=== TASK OBJECTIVE ===
Of the entries that follow, how many lines hold the string "baixingliangfan"? Write the number and nothing more.

=== DATA SHOWN ===
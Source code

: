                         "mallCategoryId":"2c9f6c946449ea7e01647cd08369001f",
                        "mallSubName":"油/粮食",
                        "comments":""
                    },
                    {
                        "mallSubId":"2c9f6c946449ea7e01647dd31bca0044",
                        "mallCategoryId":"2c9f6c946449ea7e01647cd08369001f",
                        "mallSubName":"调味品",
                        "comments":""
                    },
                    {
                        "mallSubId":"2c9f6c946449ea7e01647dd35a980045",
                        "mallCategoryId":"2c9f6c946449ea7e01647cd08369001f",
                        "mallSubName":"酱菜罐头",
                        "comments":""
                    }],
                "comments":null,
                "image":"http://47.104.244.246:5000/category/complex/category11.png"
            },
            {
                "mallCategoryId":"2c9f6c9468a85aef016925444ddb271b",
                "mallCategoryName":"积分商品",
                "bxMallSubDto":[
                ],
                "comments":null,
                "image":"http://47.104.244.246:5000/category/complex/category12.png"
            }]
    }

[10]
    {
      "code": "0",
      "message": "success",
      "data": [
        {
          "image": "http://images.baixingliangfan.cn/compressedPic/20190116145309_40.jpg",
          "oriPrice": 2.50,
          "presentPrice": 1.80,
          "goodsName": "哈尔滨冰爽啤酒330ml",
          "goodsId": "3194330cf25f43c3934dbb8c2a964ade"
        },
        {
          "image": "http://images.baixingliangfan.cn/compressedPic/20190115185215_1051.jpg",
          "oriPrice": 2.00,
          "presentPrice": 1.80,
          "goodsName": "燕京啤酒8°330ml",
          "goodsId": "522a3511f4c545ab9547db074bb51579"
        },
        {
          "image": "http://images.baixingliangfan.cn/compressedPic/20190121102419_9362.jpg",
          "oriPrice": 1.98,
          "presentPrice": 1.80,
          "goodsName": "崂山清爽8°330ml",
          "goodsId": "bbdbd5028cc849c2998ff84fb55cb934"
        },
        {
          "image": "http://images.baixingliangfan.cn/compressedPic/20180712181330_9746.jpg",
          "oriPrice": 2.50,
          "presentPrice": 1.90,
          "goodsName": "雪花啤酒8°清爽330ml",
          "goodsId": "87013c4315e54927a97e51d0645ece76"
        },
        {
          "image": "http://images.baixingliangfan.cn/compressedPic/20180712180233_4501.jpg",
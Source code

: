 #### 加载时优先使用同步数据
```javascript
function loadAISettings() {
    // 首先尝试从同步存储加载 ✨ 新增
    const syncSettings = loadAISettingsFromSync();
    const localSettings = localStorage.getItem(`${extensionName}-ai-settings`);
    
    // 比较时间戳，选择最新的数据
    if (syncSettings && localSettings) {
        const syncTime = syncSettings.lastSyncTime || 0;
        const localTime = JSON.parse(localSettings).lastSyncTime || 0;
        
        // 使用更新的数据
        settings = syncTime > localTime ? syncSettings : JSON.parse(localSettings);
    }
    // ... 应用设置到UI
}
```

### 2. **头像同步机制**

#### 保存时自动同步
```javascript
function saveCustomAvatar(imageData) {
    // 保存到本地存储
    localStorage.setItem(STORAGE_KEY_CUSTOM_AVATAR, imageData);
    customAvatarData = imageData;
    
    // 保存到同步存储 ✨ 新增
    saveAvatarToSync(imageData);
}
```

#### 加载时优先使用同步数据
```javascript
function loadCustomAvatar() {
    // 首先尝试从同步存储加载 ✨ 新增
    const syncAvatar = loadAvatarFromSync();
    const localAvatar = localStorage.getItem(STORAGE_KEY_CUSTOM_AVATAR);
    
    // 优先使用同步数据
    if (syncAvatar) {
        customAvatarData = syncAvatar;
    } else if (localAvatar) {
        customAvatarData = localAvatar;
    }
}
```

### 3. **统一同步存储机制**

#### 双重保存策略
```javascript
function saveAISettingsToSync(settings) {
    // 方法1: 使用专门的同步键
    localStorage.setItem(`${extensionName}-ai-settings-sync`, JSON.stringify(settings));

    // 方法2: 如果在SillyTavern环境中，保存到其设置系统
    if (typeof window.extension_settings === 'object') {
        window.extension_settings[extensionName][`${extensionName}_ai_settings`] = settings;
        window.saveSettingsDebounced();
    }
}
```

=== YOUR SOLUTION ===
5